◆ **Input data**:
--- START ---

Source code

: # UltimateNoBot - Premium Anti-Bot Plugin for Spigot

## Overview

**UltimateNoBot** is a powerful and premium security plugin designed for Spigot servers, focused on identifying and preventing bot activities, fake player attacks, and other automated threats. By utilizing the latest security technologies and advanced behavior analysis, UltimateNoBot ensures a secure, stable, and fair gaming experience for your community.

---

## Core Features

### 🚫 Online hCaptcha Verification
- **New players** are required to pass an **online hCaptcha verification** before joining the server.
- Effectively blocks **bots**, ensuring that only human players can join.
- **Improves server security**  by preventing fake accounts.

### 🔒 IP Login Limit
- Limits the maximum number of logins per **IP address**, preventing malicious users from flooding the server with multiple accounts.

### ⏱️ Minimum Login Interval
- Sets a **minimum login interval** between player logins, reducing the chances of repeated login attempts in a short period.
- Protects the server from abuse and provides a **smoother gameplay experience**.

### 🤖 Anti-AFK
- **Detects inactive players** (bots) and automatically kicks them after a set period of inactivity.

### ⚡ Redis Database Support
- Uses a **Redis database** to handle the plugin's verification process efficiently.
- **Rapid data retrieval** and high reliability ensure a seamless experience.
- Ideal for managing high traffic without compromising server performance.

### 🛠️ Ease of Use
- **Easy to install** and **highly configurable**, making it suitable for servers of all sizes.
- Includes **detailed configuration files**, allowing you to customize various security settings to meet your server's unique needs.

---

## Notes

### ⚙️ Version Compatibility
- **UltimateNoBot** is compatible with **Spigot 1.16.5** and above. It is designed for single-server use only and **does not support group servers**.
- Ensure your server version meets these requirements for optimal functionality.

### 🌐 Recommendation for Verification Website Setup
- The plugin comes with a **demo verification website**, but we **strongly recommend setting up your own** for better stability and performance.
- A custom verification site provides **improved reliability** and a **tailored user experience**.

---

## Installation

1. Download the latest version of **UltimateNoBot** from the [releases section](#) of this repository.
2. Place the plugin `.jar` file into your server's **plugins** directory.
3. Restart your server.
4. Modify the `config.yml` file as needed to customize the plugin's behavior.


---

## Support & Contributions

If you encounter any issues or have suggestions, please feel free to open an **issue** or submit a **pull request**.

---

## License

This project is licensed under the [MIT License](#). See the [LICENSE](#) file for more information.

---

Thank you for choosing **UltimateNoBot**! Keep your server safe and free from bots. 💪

--- END ---

◆ **About this task**: The answer should consist of every line from the listing above that includes the word "players".

◆ **Answer section**:
- **New players** are required to pass an **online hCaptcha verification** before joining the server.
- Effectively blocks **bots**, ensuring that only human players can join.
- **Detects inactive players** (bots) and automatically kicks them after a set period of inactivity.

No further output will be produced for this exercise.